### Stored data
★ ★ ★

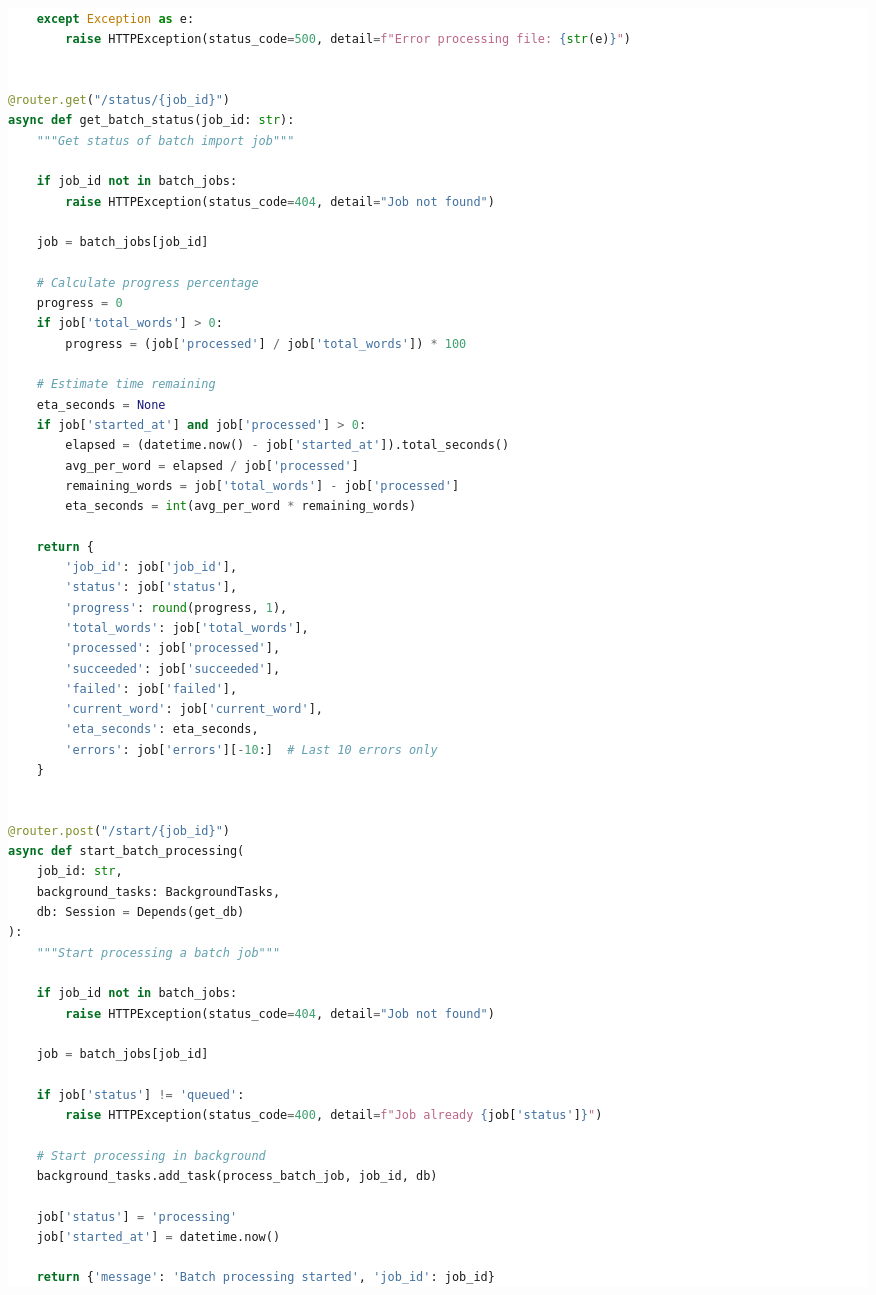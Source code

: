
 ```python
    except Exception as e:
        raise HTTPException(status_code=500, detail=f"Error processing file: {str(e)}")


@router.get("/status/{job_id}")
async def get_batch_status(job_id: str):
    """Get status of batch import job"""
    
    if job_id not in batch_jobs:
        raise HTTPException(status_code=404, detail="Job not found")
    
    job = batch_jobs[job_id]
    
    # Calculate progress percentage
    progress = 0
    if job['total_words'] > 0:
        progress = (job['processed'] / job['total_words']) * 100
    
    # Estimate time remaining
    eta_seconds = None
    if job['started_at'] and job['processed'] > 0:
        elapsed = (datetime.now() - job['started_at']).total_seconds()
        avg_per_word = elapsed / job['processed']
        remaining_words = job['total_words'] - job['processed']
        eta_seconds = int(avg_per_word * remaining_words)
    
    return {
        'job_id': job['job_id'],
        'status': job['status'],
        'progress': round(progress, 1),
        'total_words': job['total_words'],
        'processed': job['processed'],
        'succeeded': job['succeeded'],
        'failed': job['failed'],
        'current_word': job['current_word'],
        'eta_seconds': eta_seconds,
        'errors': job['errors'][-10:]  # Last 10 errors only
    }


@router.post("/start/{job_id}")
async def start_batch_processing(
    job_id: str,
    background_tasks: BackgroundTasks,
    db: Session = Depends(get_db)
):
    """Start processing a batch job"""
    
    if job_id not in batch_jobs:
        raise HTTPException(status_code=404, detail="Job not found")
    
    job = batch_jobs[job_id]
    
    if job['status'] != 'queued':
        raise HTTPException(status_code=400, detail=f"Job already {job['status']}")
    
    # Start processing in background
    background_tasks.add_task(process_batch_job, job_id, db)
    
    job['status'] = 'processing'
    job['started_at'] = datetime.now()
    
    return {'message': 'Batch processing started', 'job_id': job_id}
```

★ ★ ★

### What you need to do
We ask that the entries above be copied exactly, with the pictures omitted.

### Finished exercise
Source code

:
 ```python
    except Exception as e:
        raise HTTPException(status_code=500, detail=f"Error processing file: {str(e)}")


@router.get("/status/{job_id}")
async def get_batch_status(job_id: str):
    """Get status of batch import job"""
    
    if job_id not in batch_jobs:
        raise HTTPException(status_code=404, detail="Job not found")
    
    job = batch_jobs[job_id]
    
    # Calculate progress percentage
    progress = 0
    if job['total_words'] > 0:
        progress = (job['processed'] / job['total_words']) * 100
    
    # Estimate time remaining
    eta_seconds = None
    if job['started_at'] and job['processed'] > 0:
        elapsed = (datetime.now() - job['started_at']).total_seconds()
        avg_per_word = elapsed / job['processed']
        remaining_words = job['total_words'] - job['processed']
        eta_seconds = int(avg_per_word * remaining_words)
    
    return {
        'job_id': job['job_id'],
        'status': job['status'],
        'progress': round(progress, 1),
        'total_words': job['total_words'],
        'processed': job['processed'],
        'succeeded': job['succeeded'],
        'failed': job['failed'],
        'current_word': job['current_word'],
        'eta_seconds': eta_seconds,
        'errors': job['errors'][-10:]  # Last 10 errors only
    }


@router.post("/start/{job_id}")
async def start_batch_processing(
    job_id: str,
    background_tasks: BackgroundTasks,
    db: Session = Depends(get_db)
):
    """Start processing a batch job"""
    
    if job_id not in batch_jobs:
        raise HTTPException(status_code=404, detail="Job not found")
    
    job = batch_jobs[job_id]
    
    if job['status'] != 'queued':
        raise HTTPException(status_code=400, detail=f"Job already {job['status']}")
    
    # Start processing in background
    background_tasks.add_task(process_batch_job, job_id, db)
    
    job['status'] = 'processing'
    job['started_at'] = datetime.now()
    
    return {'message': 'Batch processing started', 'job_id': job_id}
```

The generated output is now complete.